- _Assigned task_
Among the entries below, one line contains "### Postman" and another contains "### Mongo Compass". Transcribe those two lines and every line between them, exactly.

── Data provided

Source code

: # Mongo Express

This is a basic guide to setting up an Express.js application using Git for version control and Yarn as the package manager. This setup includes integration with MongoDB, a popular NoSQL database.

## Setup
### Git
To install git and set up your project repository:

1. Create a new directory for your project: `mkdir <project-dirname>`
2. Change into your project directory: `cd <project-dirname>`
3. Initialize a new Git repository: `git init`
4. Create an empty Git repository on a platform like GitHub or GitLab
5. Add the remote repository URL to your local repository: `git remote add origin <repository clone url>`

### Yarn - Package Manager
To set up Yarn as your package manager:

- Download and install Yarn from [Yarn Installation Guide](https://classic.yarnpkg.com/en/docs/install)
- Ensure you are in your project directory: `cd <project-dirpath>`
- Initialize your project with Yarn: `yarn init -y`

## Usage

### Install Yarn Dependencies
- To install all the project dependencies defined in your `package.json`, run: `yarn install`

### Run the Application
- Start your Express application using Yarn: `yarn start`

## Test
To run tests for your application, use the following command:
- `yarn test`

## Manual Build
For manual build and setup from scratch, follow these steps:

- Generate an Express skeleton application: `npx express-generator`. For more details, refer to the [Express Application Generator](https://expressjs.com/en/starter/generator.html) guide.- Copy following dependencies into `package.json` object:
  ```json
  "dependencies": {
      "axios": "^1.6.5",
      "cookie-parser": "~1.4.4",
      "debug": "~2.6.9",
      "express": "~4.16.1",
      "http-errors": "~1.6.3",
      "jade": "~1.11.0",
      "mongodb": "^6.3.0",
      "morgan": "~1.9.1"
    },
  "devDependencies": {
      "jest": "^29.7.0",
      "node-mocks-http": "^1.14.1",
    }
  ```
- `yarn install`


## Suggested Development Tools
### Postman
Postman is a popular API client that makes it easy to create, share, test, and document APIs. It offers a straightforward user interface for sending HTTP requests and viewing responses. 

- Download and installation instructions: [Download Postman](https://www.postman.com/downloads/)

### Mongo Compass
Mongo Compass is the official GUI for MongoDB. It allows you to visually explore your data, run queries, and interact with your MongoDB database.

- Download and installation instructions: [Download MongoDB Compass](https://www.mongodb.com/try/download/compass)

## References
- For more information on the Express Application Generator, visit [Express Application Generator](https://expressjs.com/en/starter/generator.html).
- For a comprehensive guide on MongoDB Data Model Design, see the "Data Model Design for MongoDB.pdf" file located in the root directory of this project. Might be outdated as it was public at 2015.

────

- _Result for this task_
### Postman
Postman is a popular API client that makes it easy to create, share, test, and document APIs. It offers a straightforward user interface for sending HTTP requests and viewing responses. 

- Download and installation instructions: [Download Postman](https://www.postman.com/downloads/)

### Mongo Compass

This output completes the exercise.